SOURCES OF FINANCE – ISLAMIC FINANCE

Introduction
Under the principles of Islamic law, wealth must be generated from legitimate trade and asset- based investment. Also, investments must have a social and ethical benefit. Speculative investments are not allowed, and investments in such areas as alcohol and gambling are forbidden.
Riba
As a consequence of the laws regarding the generation of wealth, it is strictly forbidden to use money for the purpose of making money – i.e. it is forbidden to charge interest (riba).
Financial institutions cannot therefore make money by charging interest, but instead provide services for a fee or enter into a form of agreement with the client in which the risk and the profits or losses are shared between the institution and the client.
Islamic financial instruments
You should be aware of the following Islamic financial instruments and be able to briefly discuss them:
Murabaha
This is effectively a form of credit sale, where the customer receives the goods but pays for them later on a fixed date.
However, instead of charging interest, a fixed price is agreed before delivery – the mark-up effectively including the time value of money.
Ijara
This is effectively a lease, where the lessee pays rent to the lessor to use the asset.

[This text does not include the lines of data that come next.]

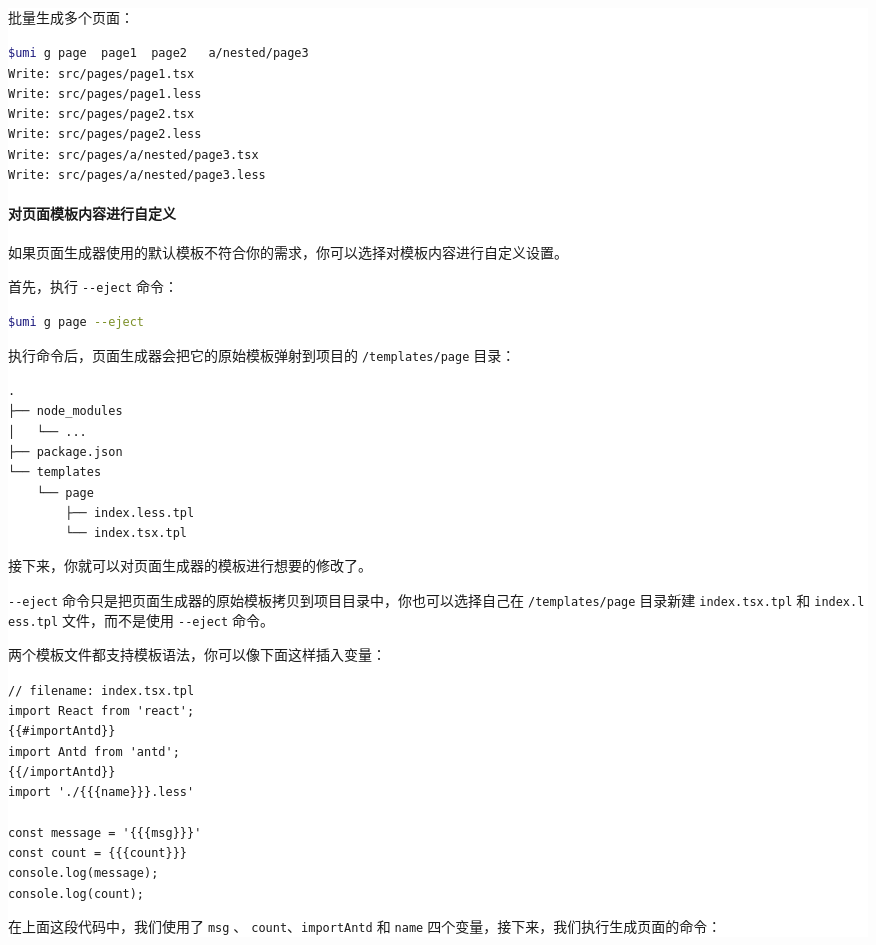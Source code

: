 批量生成多个页面：

```bash
$umi g page  page1  page2   a/nested/page3
Write: src/pages/page1.tsx
Write: src/pages/page1.less
Write: src/pages/page2.tsx
Write: src/pages/page2.less
Write: src/pages/a/nested/page3.tsx
Write: src/pages/a/nested/page3.less
```

#### 对页面模板内容进行自定义

如果页面生成器使用的默认模板不符合你的需求，你可以选择对模板内容进行自定义设置。

首先，执行 `--eject` 命令：

```bash
$umi g page --eject
```

执行命令后，页面生成器会把它的原始模板弹射到项目的 `/templates/page` 目录：

```
.
├── node_modules
│   └── ...
├── package.json
└── templates
    └── page
        ├── index.less.tpl
        └── index.tsx.tpl
```

接下来，你就可以对页面生成器的模板进行想要的修改了。

`--eject` 命令只是把页面生成器的原始模板拷贝到项目目录中，你也可以选择自己在 `/templates/page` 目录新建 `index.tsx.tpl` 和 `index.less.tpl` 文件，而不是使用 `--eject` 命令。

两个模板文件都支持模板语法，你可以像下面这样插入变量：

```tsx
// filename: index.tsx.tpl
import React from 'react';
{{#importAntd}}
import Antd from 'antd';
{{/importAntd}}
import './{{{name}}}.less'

const message = '{{{msg}}}'
const count = {{{count}}}
console.log(message);
console.log(count);
```

在上面这段代码中，我们使用了 `msg` 、 `count`、`importAntd` 和 `name` 四个变量，接下来，我们执行生成页面的命令：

Depending on the agreement, at the end of the rental period the lessor might take back the asset (effectively an operating lease) or might sell it to the lessee (effectively a finance lease – Ijara-wa-Iqtina).
Whatever the agreement, the lessor remains the owner of the asset and is responsible for maintenance and insurance, thus incurring the risk of ownership. Muduraba
This is similar to equity finance, or a special kind of partnership. The investor provides capital and the business partner runs the business. Profits are shared between both parties, but all losses are attributable to the investor (limited to the capital provided).
Musharaka
This again is similar to a partnership, but here both parties provide both capital and expertise. Profits are shared between the parties according to whatever ratio is agreed in the contract, but losses are shared in proportion to the capital contributions.
It is regarded as being similar to venture capital.
Sukuk
This is the equivalent of debt finance (Islamic bonds).
Sukuk must have an underlying tangible asset, and the holders of the Sukuk certificates have ownership of a proportional share of the asset, sharing revenues from the asset but also sharing the ownership risk.
An example may be where the financial institution purchases a property financed by Sukuk certificates and rents it out at fixed rent. The certificate holders receive a share of the rent (instead of interest) and a share of the eventual sale proceeds.
The Sukuk manager is responsible for managing the assets on behalf of the Sukuk holders (and can charge a fee). The Sukuk holders have the right to dismiss the manager.
(Although there can be a secondary market as with conventional debt (the purchase and sale of certificates on the stock exchange) it is currently very small. Most Sukuk are bought and held – virtually all of any trading is done by institutions.)